Problem details: Say how many of the lines below hold "puramente", writing the number and nothing more.

Collection entries

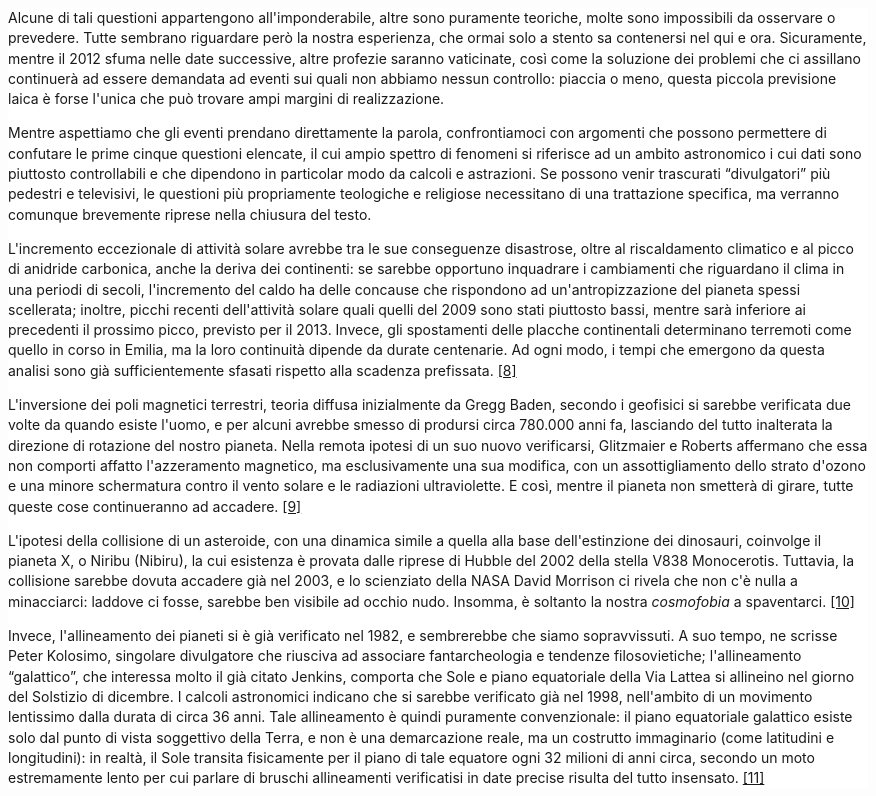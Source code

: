 Alcune di tali questioni appartengono all'imponderabile, altre sono puramente teoriche, molte sono impossibili da osservare o prevedere. Tutte sembrano riguardare però la nostra esperienza, che ormai solo a stento sa contenersi nel qui e ora. Sicuramente, mentre il 2012 sfuma nelle date successive, altre profezie saranno vaticinate, così come la soluzione dei problemi che ci assillano continuerà ad essere demandata ad eventi sui quali non abbiamo nessun controllo: piaccia o meno, questa piccola previsione laica è forse l'unica che può trovare ampi margini di realizzazione.

Mentre aspettiamo che gli eventi prendano direttamente la parola, confrontiamoci con argomenti che possono permettere di confutare le prime cinque questioni elencate, il cui ampio spettro di fenomeni si riferisce ad un ambito astronomico i cui dati sono piuttosto controllabili e che dipendono in particolar modo da calcoli e astrazioni. Se possono venir trascurati “divulgatori” più pedestri e televisivi, le questioni più propriamente teologiche e religiose necessitano di una trattazione specifica, ma verranno comunque brevemente riprese nella chiusura del testo.

L'incremento eccezionale di attività solare avrebbe tra le sue conseguenze disastrose, oltre al riscaldamento climatico e al picco di anidride carbonica, anche la deriva dei continenti: se sarebbe opportuno inquadrare i cambiamenti che riguardano il clima in una periodi di secoli, l'incremento del caldo ha delle concause che rispondono ad un'antropizzazione del pianeta spessi scellerata; inoltre, picchi recenti dell'attività solare quali quelli del 2009 sono stati piuttosto bassi, mentre sarà inferiore ai precedenti il prossimo picco, previsto per il 2013. Invece, gli spostamenti delle placche continentali determinano terremoti come quello in corso in Emilia, ma la loro continuità dipende da durate centenarie. Ad ogni modo, i tempi che emergono da questa analisi sono già sufficientemente sfasati rispetto alla scadenza prefissata. [[8]](http://www.claudiocomandini.net/2012-apocalissi-su-misura/post.php?post=417&action=edit#_ftn8)

L'inversione dei poli magnetici terrestri, teoria diffusa inizialmente da Gregg Baden, secondo i geofisici si sarebbe verificata due volte da quando esiste l'uomo, e per alcuni avrebbe smesso di prodursi circa 780.000 anni fa, lasciando del tutto inalterata la direzione di rotazione del nostro pianeta. Nella remota ipotesi di un suo nuovo verificarsi, Glitzmaier e Roberts affermano che essa non comporti affatto l'azzeramento magnetico, ma esclusivamente una sua modifica, con un assottigliamento dello strato d'ozono e una minore schermatura contro il vento solare e le radiazioni ultraviolette. E così, mentre il pianeta non smetterà di girare, tutte queste cose continueranno ad accadere. [[9]](http://www.claudiocomandini.net/2012-apocalissi-su-misura/post.php?post=417&action=edit#_ftn9)

L'ipotesi della collisione di un asteroide, con una dinamica simile a quella alla base dell'estinzione dei dinosauri, coinvolge il pianeta X, o Niribu (Nibiru), la cui esistenza è provata dalle riprese di Hubble del 2002 della stella V838 Monocerotis. Tuttavia, la collisione sarebbe dovuta accadere già nel 2003, e lo scienziato della NASA David Morrison ci rivela che non c'è nulla a minacciarci: laddove ci fosse, sarebbe ben visibile ad occhio nudo. Insomma, è soltanto la nostra _cosmofobia_ a spaventarci. [[10]](http://www.claudiocomandini.net/2012-apocalissi-su-misura/post.php?post=417&action=edit#_ftn10)

Invece, l'allineamento dei pianeti si è già verificato nel 1982, e sembrerebbe che siamo sopravvissuti. A suo tempo, ne scrisse Peter Kolosimo, singolare divulgatore che riusciva ad associare fantarcheologia e tendenze filosovietiche; l'allineamento “galattico”, che interessa molto il già citato Jenkins, comporta che Sole e piano equatoriale della Via Lattea si allineino nel giorno del Solstizio di dicembre. I calcoli astronomici indicano che si sarebbe verificato già nel 1998, nell'ambito di un movimento lentissimo dalla durata di circa 36 anni. Tale allineamento è quindi puramente convenzionale: il piano equatoriale galattico esiste solo dal punto di vista soggettivo della Terra, e non è una demarcazione reale, ma un costrutto immaginario (come latitudini e longitudini): in realtà, il Sole transita fisicamente per il piano di tale equatore ogni 32 milioni di anni circa, secondo un moto estremamente lento per cui parlare di bruschi allineamenti verificatisi in date precise risulta del tutto insensato. [[11]](http://www.claudiocomandini.net/2012-apocalissi-su-misura/post.php?post=417&action=edit#_ftn11)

Answer box: 2